What is expected: Each line below with the word "required" needs to be copied.

Stored data entries:
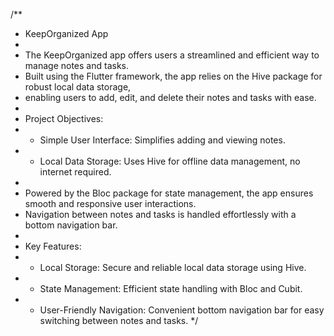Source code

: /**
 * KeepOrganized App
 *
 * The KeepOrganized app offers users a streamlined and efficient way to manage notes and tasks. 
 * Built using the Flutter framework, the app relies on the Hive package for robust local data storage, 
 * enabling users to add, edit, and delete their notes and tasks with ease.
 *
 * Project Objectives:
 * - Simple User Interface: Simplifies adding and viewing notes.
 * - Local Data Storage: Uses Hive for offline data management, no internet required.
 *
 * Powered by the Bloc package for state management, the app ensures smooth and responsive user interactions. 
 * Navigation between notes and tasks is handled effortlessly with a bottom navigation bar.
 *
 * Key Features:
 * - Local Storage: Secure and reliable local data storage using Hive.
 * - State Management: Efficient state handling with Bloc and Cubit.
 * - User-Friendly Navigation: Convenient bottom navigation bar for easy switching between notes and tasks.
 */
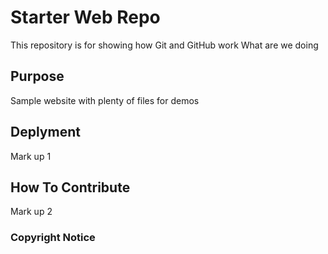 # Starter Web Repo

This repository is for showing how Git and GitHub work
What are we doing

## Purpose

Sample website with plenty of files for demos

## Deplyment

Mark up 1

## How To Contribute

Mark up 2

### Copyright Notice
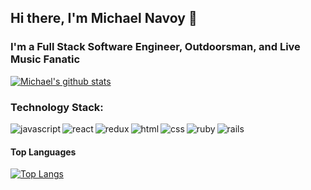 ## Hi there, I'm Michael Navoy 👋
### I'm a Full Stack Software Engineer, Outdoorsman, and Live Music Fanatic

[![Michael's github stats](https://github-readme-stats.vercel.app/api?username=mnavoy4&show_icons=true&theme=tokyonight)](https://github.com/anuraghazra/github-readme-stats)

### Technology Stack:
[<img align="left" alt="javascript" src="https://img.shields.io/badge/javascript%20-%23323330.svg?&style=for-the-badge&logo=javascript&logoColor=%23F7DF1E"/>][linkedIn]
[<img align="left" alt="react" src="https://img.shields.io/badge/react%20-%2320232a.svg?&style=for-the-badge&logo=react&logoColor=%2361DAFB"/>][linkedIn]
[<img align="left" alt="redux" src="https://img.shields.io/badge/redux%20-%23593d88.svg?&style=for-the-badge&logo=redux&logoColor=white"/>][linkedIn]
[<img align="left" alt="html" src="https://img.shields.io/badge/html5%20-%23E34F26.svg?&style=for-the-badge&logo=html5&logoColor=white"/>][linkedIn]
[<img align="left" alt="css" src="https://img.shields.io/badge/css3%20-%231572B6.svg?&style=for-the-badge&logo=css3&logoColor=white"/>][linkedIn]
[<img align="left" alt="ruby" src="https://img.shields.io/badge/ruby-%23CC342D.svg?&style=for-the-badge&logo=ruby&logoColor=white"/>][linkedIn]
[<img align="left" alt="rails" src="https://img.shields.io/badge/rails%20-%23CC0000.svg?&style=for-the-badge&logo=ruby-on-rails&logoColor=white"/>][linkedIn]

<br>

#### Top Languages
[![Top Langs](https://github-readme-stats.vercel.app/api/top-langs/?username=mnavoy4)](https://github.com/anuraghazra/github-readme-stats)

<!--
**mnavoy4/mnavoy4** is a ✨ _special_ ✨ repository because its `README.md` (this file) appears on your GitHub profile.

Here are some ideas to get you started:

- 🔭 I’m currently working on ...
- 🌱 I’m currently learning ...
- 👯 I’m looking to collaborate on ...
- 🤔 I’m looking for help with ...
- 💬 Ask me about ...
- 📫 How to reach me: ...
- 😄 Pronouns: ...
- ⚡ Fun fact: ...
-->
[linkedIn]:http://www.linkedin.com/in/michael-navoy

==

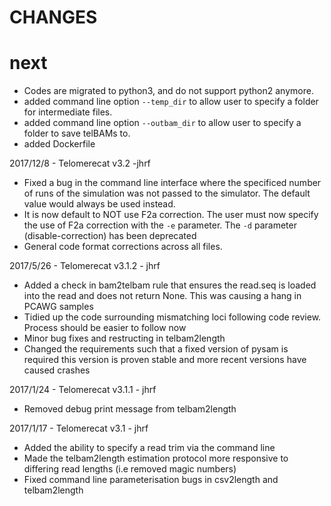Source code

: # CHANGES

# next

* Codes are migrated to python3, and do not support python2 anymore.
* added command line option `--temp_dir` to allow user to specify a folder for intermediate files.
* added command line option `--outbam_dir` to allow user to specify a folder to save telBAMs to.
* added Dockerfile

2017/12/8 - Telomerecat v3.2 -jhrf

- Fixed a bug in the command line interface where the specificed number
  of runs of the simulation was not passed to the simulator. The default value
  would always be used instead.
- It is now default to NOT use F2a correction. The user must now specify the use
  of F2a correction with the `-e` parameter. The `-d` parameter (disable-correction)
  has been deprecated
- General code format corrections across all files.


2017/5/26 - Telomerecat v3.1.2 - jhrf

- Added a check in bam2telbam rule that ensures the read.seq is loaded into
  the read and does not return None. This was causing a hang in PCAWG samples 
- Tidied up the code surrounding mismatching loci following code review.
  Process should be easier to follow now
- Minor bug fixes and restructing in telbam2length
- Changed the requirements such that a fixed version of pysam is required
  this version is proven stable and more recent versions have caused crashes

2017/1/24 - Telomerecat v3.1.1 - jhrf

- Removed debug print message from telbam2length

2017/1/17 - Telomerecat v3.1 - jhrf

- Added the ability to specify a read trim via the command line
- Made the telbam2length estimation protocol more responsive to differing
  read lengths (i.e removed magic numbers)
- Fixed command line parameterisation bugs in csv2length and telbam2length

Result for this task:
 * - Local Data Storage: Uses Hive for offline data management, no internet required.
- Changed the requirements such that a fixed version of pysam is required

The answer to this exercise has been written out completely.